Unfortunately, there is at least one place in llvm where a CallInst is
constructed with two AllocaInst pointers. Because the template constructor
is a better match, it is selected over the Value * constructors.
To get around this problem, I've used SFINAE to remove the template
constructors from the overload set when passed pointers to classes derived
from Value:
namespace detail {
template<bool value>
struct disable_if {};
template<>
struct disable_if<false> {
typedef int type;
};
}
/// CallInst - This class represents a function call, abstracting a target
[...]
/// Construct a CallInst given a range of arguments. InputIterator
/// must be a random-access iterator pointing to contiguous storage
/// (e.g. a std::vector<>::iterator).

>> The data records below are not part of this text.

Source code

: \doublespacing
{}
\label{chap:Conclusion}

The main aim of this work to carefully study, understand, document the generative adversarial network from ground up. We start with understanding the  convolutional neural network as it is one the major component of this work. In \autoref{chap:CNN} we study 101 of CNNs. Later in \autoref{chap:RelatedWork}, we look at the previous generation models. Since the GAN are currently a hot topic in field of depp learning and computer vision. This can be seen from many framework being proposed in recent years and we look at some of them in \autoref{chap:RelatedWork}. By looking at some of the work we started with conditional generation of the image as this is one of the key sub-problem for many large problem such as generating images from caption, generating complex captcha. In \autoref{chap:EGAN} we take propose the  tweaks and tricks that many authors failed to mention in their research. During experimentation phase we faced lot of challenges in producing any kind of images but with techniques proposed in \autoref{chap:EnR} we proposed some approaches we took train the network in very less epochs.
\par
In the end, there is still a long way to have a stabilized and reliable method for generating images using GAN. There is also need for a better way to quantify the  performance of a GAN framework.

Checks are made for
/// random-accessness but not for contiguous storage as that would
/// incur runtime overhead.
/// @brief Construct a CallInst from a range of arguments
template<typename InputIterator>
CallInst(Value *Func, InputIterator ArgBegin, InputIterator ArgEnd,
const std::string &Name = "", Instruction *InsertBefore
= 0,
// This extra default argument use SFINAE to prevent the
// template from being considered for pointers to
// Value-derived types. It removes an unwanted
// instantiation when the caller really wants one of the
// Value * versions below. Because Value is a base class,
// the template match is preferred for classes derived from
// Value if this argument is not here. Note that if
// InputIterator IS Value *, the non-template constructor
// is a better match.
typename detail::disable_if<
is_base_and_derived<
Value,
typename remove_pointer<InputIterator>::type
>::value
>::type enabler = 0)
:
Instruction(cast<FunctionType>(cast<PointerType>(Func->getType())
->getElementType())->getReturnType(),
Instruction::Call, 0, 0, InsertBefore) {
init(Func, ArgBegin, ArgEnd, Name,
typename
std::iterator_traits<InputIterator>::iterator_category());
}
init() is the function that actually does the checking of the iterators for
an empty range.
This required that I pull in is_base_and_derived, remove_pointer, is_same and
remove_cv from Boost. boost::is_class already exists in Support/type_traits.h
so there is precedent for this.
Now, something is not quite right with the code as the overload doesn't seem
to get removed when passed an AllocaInst *. I'm working on figuring out
why.
I wrote a small testcase which passes. I'm working on reducing
UpgradeParser.cc to a minimal testcase that shows the problem. I'm
wondering
if I've stumbled on a gcc bug.
Is this an acceptable solution to the problem? Is importing these Boost
components ok? tr1 includes all of the Boost type traits so another option
is to just use those and impose a requirement that compilers used to build
llvm must support tr1 type traits. GNU libstdc++ already does.